Aber hier hört es nicht auf, sondern man formuliert automatisch Experimente aufgrund der Antworten auf diese ersten Fragen:
- Wie kann ich die Belastbarkeit testen?
- => Last- und Stresstests
- Wie kann ich die Korrektheit testen?
- => Testpyramide, QA
- Wie kann ich Sicherheitsanforderungen gewährleisten?
- => Threat Modeling, Asset Libraries, STRIDE, ..
- Wie kann ich sicherstellen, dass meine Entscheidungen regulatorischen Anforderungen genügen?
- => IT Security und Datenschutz Reviews, regulatorische Audits
- Wie kann ich sicherstellen, dass ich im Betrieb das Wohlverhalten beobachten und messen kann?
- => Logging, Monitoring, Alerting - alles rund um Observability
- Wie kann ich prüfen, ob die gewünschten Ziele erreicht werden?

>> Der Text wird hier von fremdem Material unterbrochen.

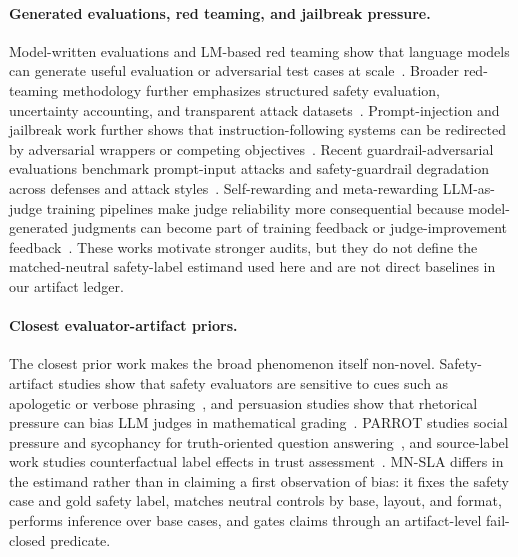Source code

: \paragraph{Generated evaluations, red teaming, and jailbreak pressure.}
Model-written evaluations and LM-based red teaming show that language models can generate useful evaluation or adversarial test cases at scale~\citep{perez2022modelwritten,perez2022redteaming}. Broader red-teaming methodology further emphasizes structured safety evaluation, uncertainty accounting, and transparent attack datasets~\citep{ganguli2022redteaming}. Prompt-injection and jailbreak work further shows that instruction-following systems can be redirected by adversarial wrappers or competing objectives~\citep{perez2022ignore,wei2023jailbroken}. Recent guardrail-adversarial evaluations benchmark prompt-input attacks and safety-guardrail degradation across defenses and attack styles~\citep{adversarial_prompt_eval2025}. Self-rewarding and meta-rewarding LLM-as-judge training pipelines make judge reliability more consequential because model-generated judgments can become part of training feedback or judge-improvement feedback~\citep{yuan2024selfrewarding,wu2024metarewarding}. These works motivate stronger audits, but they do not define the matched-neutral safety-label estimand used here and are not direct baselines in our artifact ledger.

\paragraph{Closest evaluator-artifact priors.}
The closest prior work makes the broad phenomenon itself non-novel. Safety-artifact studies show that safety evaluators are sensitive to cues such as apologetic or verbose phrasing~\citep{safer_luckier2025}, and persuasion studies show that rhetorical pressure can bias LLM judges in mathematical grading~\citep{trick_grader2025}. PARROT studies social pressure and sycophancy for truth-oriented question answering~\citep{parrot2025}, and source-label work studies counterfactual label effects in trust assessment~\citep{label_effects2026}. MN-SLA differs in the estimand rather than in claiming a first observation of bias: it fixes the safety case and gold safety label, matches neutral controls by base, layout, and format, performs inference over base cases, and gates claims through an artifact-level fail-closed predicate.

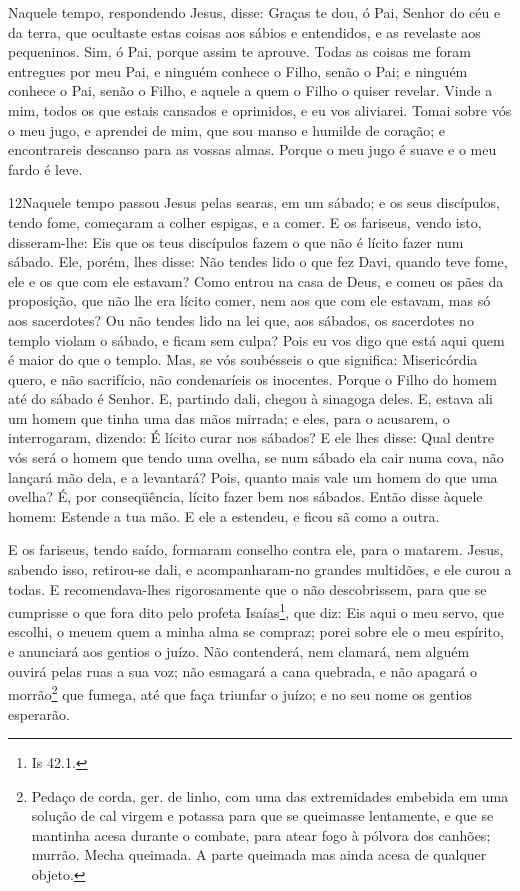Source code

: Naquele tempo, respondendo Jesus, disse: Graças te dou, ó Pai,
Senhor do céu e da terra, que ocultaste estas coisas aos sábios e
entendidos, e as revelaste aos pequeninos. Sim, ó Pai, porque
assim te aprouve. Todas as coisas me foram entregues por meu
Pai, e ninguém conhece o Filho, senão o Pai; e ninguém conhece o
Pai, senão o Filho, e aquele a quem o Filho o quiser revelar.
Vinde a mim, todos os que estais cansados e oprimidos, e eu
vos aliviarei. Tomai sobre vós o meu jugo, e aprendei de mim,
que sou manso e humilde de coração; e encontrareis descanso para as
vossas almas. Porque o meu jugo é suave e o meu fardo é leve.

\medskip

\lettrine{12} Naquele tempo passou Jesus pelas searas, em um
sábado; e os seus discípulos, tendo fome, começaram a colher
espigas, e a comer. E os fariseus, vendo isto, disseram-lhe: Eis
que os teus discípulos fazem o que não é lícito fazer num sábado.
Ele, porém, lhes disse: Não tendes lido o que fez Davi, quando
teve fome, ele e os que com ele estavam? Como entrou na casa de
Deus, e comeu os pães da proposição, que não lhe era lícito comer,
nem aos que com ele estavam, mas só aos sacerdotes? Ou não
tendes lido na lei que, aos sábados, os sacerdotes no templo violam
o sábado, e ficam sem culpa? Pois eu vos digo que está aqui quem
é maior do que o templo. Mas, se vós soubésseis o que significa:
Misericórdia quero, e não sacrifício, não condenaríeis os inocentes.
Porque o Filho do homem até do sábado é Senhor. E, partindo
dali, chegou à sinagoga deles. E, estava ali um homem que
tinha uma das mãos mirrada; e eles, para o acusarem, o interrogaram,
dizendo: É lícito curar nos sábados? E ele lhes disse: Qual
dentre vós será o homem que tendo uma ovelha, se num sábado ela cair
numa cova, não lançará mão dela, e a levantará? Pois, quanto
mais vale um homem do que uma ovelha? É, por conseqüência, lícito
fazer bem nos sábados. Então disse àquele homem: Estende a
tua mão. E ele a estendeu, e ficou sã como a outra.

E os fariseus, tendo saído, formaram conselho contra ele, para o
matarem. Jesus, sabendo isso, retirou-se dali, e
a\-com\-pa\-nha\-ram-no grandes multidões, e ele curou a todas. E
recomendava-lhes rigorosamente que o não descobrissem, para
que se cumprisse o que fora dito pelo profeta Isaías\footnote{Is
42.1.}, que diz: Eis aqui o meu servo, que escolhi, o meuem quem a minha alma se compraz; porei sobre ele o meu
espírito, e anunciará aos gentios o juízo. Não contenderá,
nem clamará, nem alguém ouvirá pelas ruas a sua voz; não
esmagará a cana quebrada, e não apagará o morrão\footnote{Pedaço de
corda, ger. de linho, com uma das extremidades embebida em uma
solução de cal virgem e potassa para que se queimasse lentamente, e
que se mantinha acesa durante o combate, para atear fogo à pólvora
dos canhões; murrão. Mecha queimada. A parte queimada mas ainda
acesa de qualquer objeto.} que fumega, até que faça triunfar o
juízo; e no seu nome os gentios esperarão.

- => Metriken, KPIs, Reporting
- ..
Fazit
Philosophische Methodik hat einen zentralen Platz in der IT, vor allem, wenn es um das Design und die Konzeption von Systemen, Features oder Prozessen geht. Manchmal hilft es, sich Gedanken über das Denken zu machen und sich bewusst zwischen den Ebenen zu bewegen, um auf neue Fragen zu kommen. Das beste Ergebnis integriert beide Ebenen.